Students began to raise concerns about the sensors, and an email was sent out by Luzzi attempting to address issues raised by students.... Luzzi wrote, the university had deployed "a Spaceti occupancy monitoring system" that would use heat sensors at groin level to "aggregate data by subzones to generate when a desk is occupied or not." Luzzi added that the data would be anonymized, aggregated to look at "themes" and not individual time at assigned desks, not be used in evaluations, and not shared with any supervisors of the students. Following that email, an impromptu listening session was held in the ISEC. At this first listening session, Luzzi asked that grad student attendees "trust the university since you trust them to give you a degree...."
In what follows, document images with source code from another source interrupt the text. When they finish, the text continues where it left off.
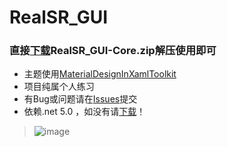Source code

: # RealSR_GUI
### 直接[下载](https://github.com/lrst6963/RealSR_GUI/releases)RealSR_GUI-Core.zip解压使用即可
- 主题使用[MaterialDesignInXamlToolkit](https://github.com/MaterialDesignInXAML/MaterialDesignInXamlToolkit)
- 项目纯属个人练习
- 有Bug或问题请在[Issues](https://github.com/lrst6963/RealSR_GUI/issues)提交
- 依赖.net 5.0 ，如没有请[下载](https://dotnet.microsoft.com/zh-cn/download/dotnet/thank-you/sdk-5.0.408-windows-x86-binaries)！
> ![image](https://user-images.githubusercontent.com/59269350/184688619-c5bb3596-ae6a-433c-88e2-ee5e4b4a0966.png)
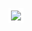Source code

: <p align="center">
<kbd><img src="https://i.makeagif.com/media/3-14-2016/IhAQFX.gif" style="border: 4px solid white;"></kbd>
 </p>

<!--
**mmramos/mmramos** is a ✨ _special_ ✨ repository because its `README.md` (this file) appears on your GitHub profile.

Here are some ideas to get you started:

- 🔭 I’m currently working on ...
- 🌱 I’m currently learning ...
- 👯 I’m looking to collaborate on ...
- 🤔 I’m looking for help with ...
- 💬 Ask me about ...
- 📫 How to reach me: ...
- 😄 Pronouns: ...
- ⚡ Fun fact: ...
-->
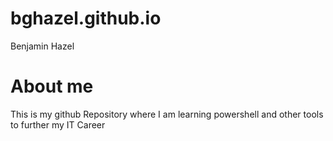 # bghazel.github.io

Benjamin Hazel


# About me
This is my github Repository where I am learning powershell and other tools to further my IT Career
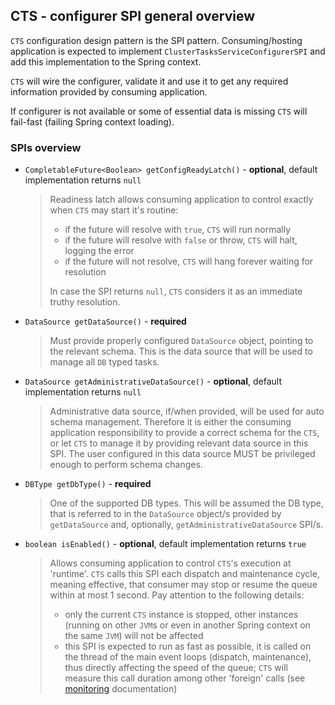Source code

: ## CTS - configurer SPI general overview

`CTS` configuration design pattern is the SPI pattern.
Consuming/hosting application is expected to implement `ClusterTasksServiceConfigurerSPI` and add this implementation to the Spring context.

`CTS` will wire the configurer, validate it and use it to get any required information provided by consuming application.

If configurer is not available or some of essential data is missing `CTS` will fail-fast (failing Spring context loading).

### SPIs overview

* `CompletableFuture<Boolean> getConfigReadyLatch()` - __optional__, default implementation returns `null`
    > Readiness latch allows consuming application to control exactly when `CTS` may start it's routine:
    > - if the future will resolve with `true`, `CTS` will run normally
    > - if the future will resolve with `false` or throw, `CTS` will halt, logging the error
    > - if the future will not resolve, `CTS` will hang forever waiting for resolution
    >
    > In case the SPI returns `null`, `CTS` considers it as an immediate truthy resolution.


* `DataSource getDataSource()` - __required__
    > Must provide properly configured `DataSource` object, pointing to the relevant schema.
    This is the data source that will be used to manage all `DB` typed tasks. 


* `DataSource getAdministrativeDataSource()` - __optional__, default implementation returns `null`
    > Administrative data source, if/when provided, will be used for auto schema management.
    Therefore it is either the consuming application responsibility to provide a correct schema for the `CTS`, or let `CTS` to manage it by providing relevant data source in this SPI.
    The user configured in this data source MUST be privileged enough to perform schema changes. 


* `DBType getDbType()` - __required__
    > One of the supported DB types. This will be assumed the DB type, that is referred to in the `DataSource` object/s provided by `getDataSource` and, optionally, `getAdministrativeDataSource` SPI/s.


* `boolean isEnabled()` - __optional__, default implementation returns `true`
    > Allows consuming application to control `CTS`'s execution at 'runtime'.
    `CTS` calls this SPI each dispatch and maintenance cycle, meaning effective, that consumer may stop or resume the queue within at most 1 second.
    Pay attention to the following details:
    > - only the current `CTS` instance is stopped, other instances (running on other `JVM`s or even in another Spring context on the same `JVM`) will not be affected
    > - this SPI is expected to run as fast as possible, it is called on the thread of the main event loops (dispatch, maintenance), thus directly affecting the speed of the queue; `CTS` will measure this call duration among other 'foreign' calls (see [monitoring](monitoring.md) documentation)
    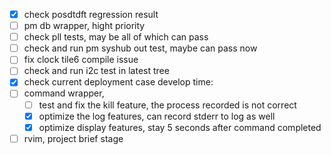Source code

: - [x] check posdtdft regression result
- [ ] pm db wrapper, hight priority
- [ ] check pll tests, may be all of which can pass
- [ ] check and run pm syshub out test, maybe can pass now
- [ ] fix clock tile6 compile issue
- [ ] check and run i2c test in latest tree
- [x] check current deployment case
develop time:
- [ ] command wrapper, 
	- [ ] test and fix the kill feature, the process recorded is not correct
	- [x] optimize the log features, can record stderr to log as well
	- [x] optimize display features, stay 5 seconds after command completed
- [ ] rvim, project brief stage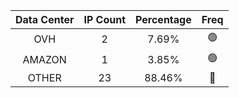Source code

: | Data Center | IP Count | Percentage | Freq |
|:------------:|:--------:|:-----------:|:-----:|
| OVH | 2 | 7.69% | 🟢 |
| AMAZON | 1 | 3.85% | 🟢 |
| OTHER | 23 | 88.46% | 🔴 |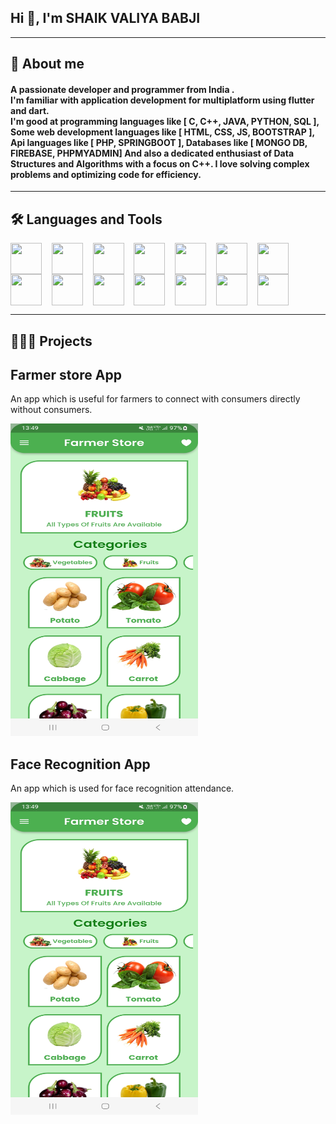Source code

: <h2 align="left">Hi 👋, I'm SHAIK VALIYA BABJI</h2>
<hr>
<h2 align="left">📝 About me </h2>

<h4 align="left">
A passionate developer and programmer from India .<br>
I'm familiar with application development for multiplatform using flutter and dart.<br>
I'm good at programming languages like [ C, C++, JAVA, PYTHON, SQL ], Some web development languages like [ HTML, CSS, JS, BOOTSTRAP ], Api languages like [ PHP, SPRINGBOOT ], Databases like [ MONGO DB, FIREBASE, PHPMYADMIN] And also a dedicated enthusiast of Data Structures and Algorithms with a focus on C++. I love solving complex problems and optimizing code for efficiency. </h4>

<hr>
<h2 align="left">🛠️ Languages and Tools </h2>
<p><img src="https://www.pngkit.com/png/full/101-1010012_download-png.png" width="50" height="50" align="center">&nbsp;&nbsp;&nbsp;&nbsp;<img src="https://logodix.com/logo/1137946.png" width="50" height="50" align="center">&nbsp;&nbsp;&nbsp;&nbsp;<img src="https://uploads-ssl.webflow.com/5ffe5bee629c3505f14fb1fd/604aa487faeeda20e43980d2_java_logo.png" width="50" height="50" align="center">&nbsp;&nbsp;&nbsp;&nbsp;<img src="https://cdn.picpng.com/logo/language-logo-python-44976.png" width="50" height="50" align="center">&nbsp;&nbsp;&nbsp;&nbsp;<img src="https://cdn.freebiesupply.com/logos/large/2x/php-1-logo-png-transparent.png" width="50" height="50" align="center">&nbsp;&nbsp;&nbsp;&nbsp;<img src="https://www.pc-freak.net/images/mysql-rename-forbid-disable-database-howto-logo.png" width="50" height="50" align="center">&nbsp;&nbsp;&nbsp;&nbsp;<img src="https://www.diegovernan.com.br/images/css-logo.png" width="50" height="50" align="center">&nbsp;&nbsp;&nbsp;&nbsp;<img src="https://cdn.pixabay.com/photo/2017/08/05/11/16/logo-2582748_1280.png" width="50" height="50" align="center">&nbsp;&nbsp;&nbsp;&nbsp;<img src="https://www.britefish.net/wp-content/uploads/2019/06/logo-javascript-2.png" width="50" height="50" align="center">&nbsp;&nbsp;&nbsp;&nbsp;<img src="https://viseux.net/portfolio/img/skills/bootstrap.png" width="50" height="50" align="center">&nbsp;&nbsp;&nbsp;&nbsp;<img src="https://note-and-blog.oss-cn-beijing.aliyuncs.com/spring_boot_logo.png" width="50" height="50" align="center">&nbsp;&nbsp;&nbsp;&nbsp;<img src="http://pluspng.com/img-png/mongodb-png-read-only-views-in-mongodb-3-4-413.png" width="50" height="50" align="center">&nbsp;&nbsp;&nbsp;&nbsp;<img src="https://cdn.dribbble.com/users/528264/screenshots/3140440/firebase_logo.png" width="50" height="50" align="center">&nbsp;&nbsp;&nbsp;&nbsp;<img src="https://wiki.hostek.com/images/6/6a/Phpmyadmin_300.png" width="50" height="50" align="center"></p>

<hr>
<h2 align="left">👩🏻‍💻 Projects </h2>
<p>
<div>
  <h2>Farmer store App</h2>
  <p>An app which is useful for farmers to connect with consumers directly without consumers.</p>
  <a href="#"><img src="https://github.com/20A31A05I9/20A31A05I9/blob/main/Screenshot_20230626_134930.jpg?raw=true" alt="Farmer store app" width="300" height="500">
  </a>
</div>
<div>
  <h2>Face Recognition App</h2>
  <p>An app which is used for face recognition attendance.</p>
  <a href="#"><img src="https://github.com/20A31A05I9/20A31A05I9/blob/main/Screenshot_20230626_134930.jpg?raw=true" alt="Farmer store app" width="300" height="500">
  </a>
</div>
</p>
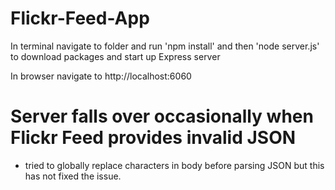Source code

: # Flickr-Feed-App



In terminal navigate to folder and run 'npm install' and then 'node server.js' to download packages and start up Express server

In browser navigate to http://localhost:6060


# Server falls over occasionally when Flickr Feed provides invalid JSON
- tried to globally replace characters in body before parsing JSON but this has not fixed the issue.
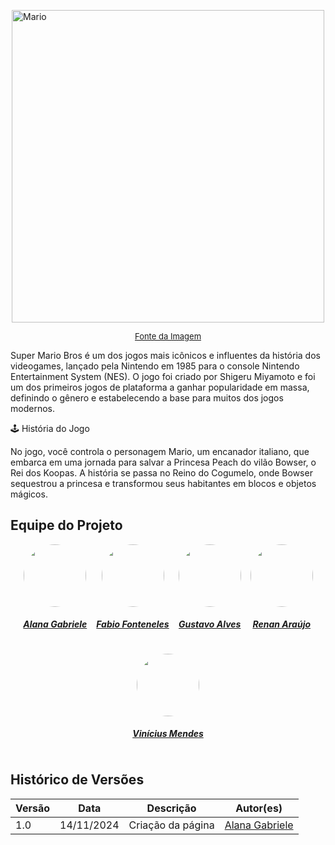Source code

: <img
    src="https://www.cnnbrasil.com.br/wp-content/uploads/sites/12/2023/04/super-mario-bros-se-torna-maior-adaptac%CC%A7a%CC%83o-de-jogo-para-cinema.jpg"
    alt="Mario"
    style="display: block; margin: auto; width: 500px;"
/>

<font size="2"><p style="text-align: center"> [Fonte da Imagem](https://www.cnnbrasil.com.br/wp-content/uploads/sites/12/2023/04/super-mario-bros-se-torna-maior-adaptac%CC%A7a%CC%83o-de-jogo-para-cinema.jpg) </p></font>

Super Mario Bros é um dos jogos mais icônicos e influentes da história dos videogames, lançado pela Nintendo em 1985 para o console Nintendo Entertainment System (NES). O jogo foi criado por Shigeru Miyamoto e foi um dos primeiros jogos de plataforma a ganhar popularidade em massa, definindo o gênero e estabelecendo a base para muitos dos jogos modernos.

🕹️ História do Jogo

No jogo, você controla o personagem Mario, um encanador italiano, que embarca em uma jornada para salvar a Princesa Peach do vilão Bowser, o Rei dos Koopas. A história se passa no Reino do Cogumelo, onde Bowser sequestrou a princesa e transformou seus habitantes em blocos e objetos mágicos.

## Equipe do Projeto

<center>

<div style="display: flex; flex-direction: row; gap: 15px; flex-wrap: wrap; justify-content: center;" >
    <div>
        <a href="https://github.com/alanagabriele">
                <img style="border-radius: 50%;"         src="https://github.com/alanagabriele.png" width="100px;"/>
                <h5 class="text-center">Alana Gabriele</h5>
        </a>
    </div>
    <div>
        <a href="https://github.com/fabiofonteles1">
                <img style="border-radius: 50%;"         src="https://github.com/fabiofonteles1.png" width="100px;"/>
                <h5 class="text-center">Fabio Fonteneles</h5>
        </a>
    </div>
     <div>
        <a href="https://github.com/gustaallves">
                <img style="border-radius: 50%;"         src="https://github.com/gustaallves.png" width="100px;"/>
                <h5 class="text-center">Gustavo Alves</h5>
        </a>
    </div>
     <div>
        <a href="https://github.com/renantfm4">
                <img style="border-radius: 50%;"         src="https://github.com/renantfm4.png" width="100px;"/>
                <h5 class="text-center">Renan Araújo</h5>
        </a>
    </div>
     <div>
        <a href="https://github.com/yabamiah">
                <img style="border-radius: 50%;"         src="https://github.com/yabamiah.png" width="100px;"/>
                <h5 class="text-center">Vinícius Mendes</h5>
        </a>
    </div>
   
</div>
    
</center>

## Histórico de Versões

| Versão |    Data    | Descrição         | Autor(es)                                          |
| ------ | :--------: | ----------------- | -------------------------------------------------- |
| 1.0    | 14/11/2024 | Criação da página | [Alana Gabriele](https://github.com/alanagabriele) |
After that, the students at the Privacy Institute, which specialize in studying surveillance and reversing its harm, started removing the sensors, hacking into them, and working on an open source guide so other students could do the same. Luzzi had claimed the devices were secure and the data encrypted, but Privacy Institute students learned they were relatively insecure and unencrypted.... After hacking the devices, students wrote an open letter to Luzzi and university president Joseph E. Aoun asking for the sensors to be removed because they were intimidating, part of a poorly conceived study, and deployed without IRB approval even though human subjects were at the center of the so-called study.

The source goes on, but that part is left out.